The sampling clock offset $\zeta$ can be greater or lesser than the ideal value of $0$ which determines whether the Rx clock is slower or faster than the Tx clock as described below.

### $\zeta>0$

This implies that $\tilde{T}_S-T_S>0$ or $\tilde{T}_S>T_S$, i.e., the Rx clock is slower than the Tx clock. Therefore, the Rx does not collect exactly $L$ samples in a symbol period $T_M$ as shown in the figure below for (an impractically large) $\zeta=1.1$. Ideally, the Rx should sample the waveform (shown by red vertical lines) at the locations of Tx samples shown as circles.
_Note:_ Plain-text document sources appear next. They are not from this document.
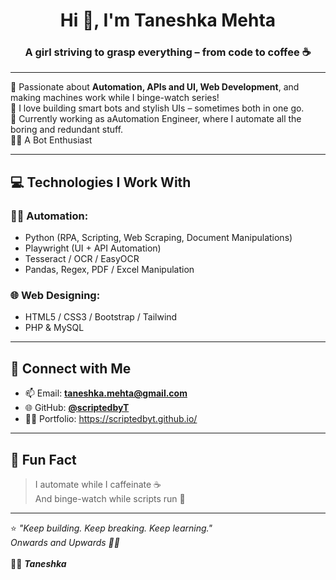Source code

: <h1 align="center">Hi 👋, I'm Taneshka Mehta</h1>
<h3 align="center">A girl striving to grasp everything – from code to coffee ☕</h3>

---

🌟 Passionate about **Automation, APIs and UI, Web Development**, and making machines work while I binge-watch series!  
🔧 I love building smart bots and stylish UIs – sometimes both in one go.  
🎯 Currently working as aAutomation Engineer, where I automate all the boring and redundant stuff. <br>
👩‍💻 A Bot Enthusiast

---

## 💻 Technologies I Work With

### 👩‍💻 Automation:
- Python (RPA, Scripting, Web Scraping, Document Manipulations)
- Playwright (UI + API Automation)
- Tesseract / OCR / EasyOCR
- Pandas, Regex, PDF / Excel Manipulation

### 🌐 Web Designing:
- HTML5 / CSS3 / Bootstrap / Tailwind
- PHP & MySQL

---

## 🔗 Connect with Me

- 📫 Email: **taneshka.mehta@gmail.com**
- 🌐 GitHub: [**@scriptedbyT**](https://github.com/scriptedbyT)
- 👩‍💻 Portfolio: https://scriptedbyt.github.io/ 

---

## 🎉 Fun Fact

> I automate while I caffeinate ☕  
> And binge-watch while scripts run 👀

---

⭐ *"Keep building. Keep breaking. Keep learning."* <br>
*Onwards and Upwards 🚀✨*
<br>
<br>
👩‍💻 _**Taneshka**_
In the above figure, assume an ideal scenario where the fractional interval $\mu_m$ is the same as the actual timing offset and let us focus on the fractional interval $\mu_m$ (represented by the time difference between a red dashed line and white circle) for $L=2$. Observe that although the effect of $\zeta>0$ is initially small, the error accumulates with time and $\mu_0$ at $\tilde{T}_S$ is larger than $\mu_1$ at $3\tilde{T}_S$. It keeps decreasing until it reaches zero around $9\tilde{T}_S$ and wraps around zero at $10\tilde{T}_S$! The main point here is that the overflow that occurs every $L=2$ samples now occurs at the very next sample — at both $9\tilde{T}_S$ and $10\tilde{T}_S$ — implying that the loop has missed a sample due to its slow rate. The wrap around of the fractional interval from $0$ to $1$ is an indication that a missing sample needs to be inserted in the timing error detector registers, one indication of which is that the overflow flag is high at two consecutive samples as shown in the figure.

### $\zeta<0$

This implies that $\tilde{T}_S-T_S<0$ or $\tilde{T}_S < T_S$, i.e., the Rx clock is faster than the Tx clock. In the figure below, again assume an ideal scenario where the fractional interval $\mu_m$ is the same as the actual timing offset. Observe that the error accumulates with time and $\mu_1$ at $3\tilde{T}_S$ is larger than $\mu_0$ at $\tilde{T}_S$. It keeps increasing until it reaches close to one around $7\tilde{T}_S$ and then wraps around one at $10\tilde{T}_S$! The main point here is that the overflow that occurs every two samples now occurs at a gap of $3$ samples, implying that the Rx has inserted an extra sample due to its fast rate. The wrap around of the fractional interval from $1$ to $0$ is an indication that an extra sample needs to be deleted from the TED registers, one indication of which is that the overflow flag is low at two consecutive samples as shown in the figure.